Myths on Millennials, Quiet Quitting & Office Return

Posted in Organizational Development

There’s no shortage of “hot takes” on some of today’s most debated workplace trends. Do millennials really want different things at work? Is quiet quitting fake news? And what exactly is the right move when it comes to bringing employees back to the office?

The answers are never obvious.

That’s why we recently turned to some industry experts to share their perspectives. Dan Strode, group director of culture and strategy at Banco Santander, and Tom Kegode, Work:Lab lead, future of work, people & places at Lloyds Banking Group, sat down with Enboarder’s Chris Jones at the HR Congress Tech Fest to discuss these topics.

Here are some of our favorite excerpts from the conversation.

What’s driving the shift to an employee’s market?


Employee expectations have shifted dramatically, explained Dan.

“In the last 10 years, there’s definitely been this shift towards, ‘I want to work for an employer who has similar values that I have, gives me flexibility, gives me opportunities to try new things, exposes me to people internationally and different views and opinions.’ And this is what people are demanding,” he said.

Technology is another important factor: “Before it was, ‘Give me your CV and I’m going to decide whether to hire you.’ Now it’s the other way around. We’ve got wonderful websites like Glassdoor where people can check what it’s really like to work there. People are being more open in giving their feedback, which is a good thing. It keeps us improving.”

But isn’t this just about millennials and Gen Z?


Nope – and that’s why HR and other business leaders need to pay attention.

“This is absolutely everybody now demanding this … But we are moving into the stage now where if that’s the minimum, actually having a great culture can help you go even further. And I’m seeing a softening of the CFOs and financial officers when it comes to culture. And studies are proving that companies with good cultures are more innovative, retain their staff longer, thus leading to higher levels of profitability,” said Dan.

What’s the deal with quiet quitting?


Quiet quitting has actually been on the rise for quite a while. You can read our recent blog about its origins and how to combat it at your company.

“When I think about quiet quitting, I look at it from the cultural lens, and I think that’s where you can solve this challenge. You should also be worried about the people who didn’t join your company in the first place – the ones that didn’t like your culture, didn’t like what you were offering,” said Dan.

So it’s helpful to take a step back and consider what employees experience at every stage in their journey with your company. “If you have people happy at work, they come home happy. You have happy families, you have happy societies and happy countries, and that’s much more powerful than the reverse. So it’s our job as HR leaders to really work on that employee engagement, give people the best experience, and listen to them,” he said.

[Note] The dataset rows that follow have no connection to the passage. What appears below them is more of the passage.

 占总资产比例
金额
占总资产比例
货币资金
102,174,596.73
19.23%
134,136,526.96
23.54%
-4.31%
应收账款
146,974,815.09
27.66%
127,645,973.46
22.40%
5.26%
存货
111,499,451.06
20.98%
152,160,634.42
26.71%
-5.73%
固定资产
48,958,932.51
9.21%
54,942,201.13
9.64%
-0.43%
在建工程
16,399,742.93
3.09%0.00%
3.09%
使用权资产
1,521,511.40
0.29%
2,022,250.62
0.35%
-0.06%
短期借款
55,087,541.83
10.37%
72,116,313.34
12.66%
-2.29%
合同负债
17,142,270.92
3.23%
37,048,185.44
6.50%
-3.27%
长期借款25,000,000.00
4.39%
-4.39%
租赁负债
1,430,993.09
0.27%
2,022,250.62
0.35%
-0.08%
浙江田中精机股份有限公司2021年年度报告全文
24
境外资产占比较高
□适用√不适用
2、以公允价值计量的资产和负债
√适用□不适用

And if you’re really concerned about quiet quitting, make sure you’re asking employees about how effectively they’re able to balance their work and personal lives – and what would improve that balance. “I think a lot of people have gone through quite a significant change in their lives,” said Tom. “They’ve had the opportunity to reevaluate how they create that perfect relationship with their work and their life. I’ve stopped calling it work-life balance and started talking more about work-life harmony and how these things coexist.”

Is the office dead?


Not quite, but it is taking a new shape. Most companies are reevaluating who goes into the office and when and for what purpose.

“Face-to-face interactions are valuable as long as they’re well designed with good intentions,” said Dan.

In-person meetings and gatherings nurture our innate desire for connection and belonging. “What we go to offices for is that sense of connection and that sense of community. And if you get those two things right, then collaboration is the byproduct,” said Tom.

Remember that any program or activity designed to build relationships with people is not a waste of time. “I really need to stop hearing people say, ‘I’ve been in the office today and I’ve been really unproductive because I’ve just been speaking to people.’ I tell them they have been productive, it’s a different kind of productivity,” said Tom. “You’re generating social capital and that’s where the work of tomorrow comes from. It’s a fundamental change and mindset shift that we have to help people on.”

And finally, every company should carefully consider the role technology plays in hybrid work. “I think if we can use technology to enhance our human virtues, that’s when we have real success. How can we use technology to enhance those elements that make us human? There are bits that we cannot do and bits that computers aren’t able to do – the empathy, the judgment, that human connection and human interaction. Let technology enhance those things.”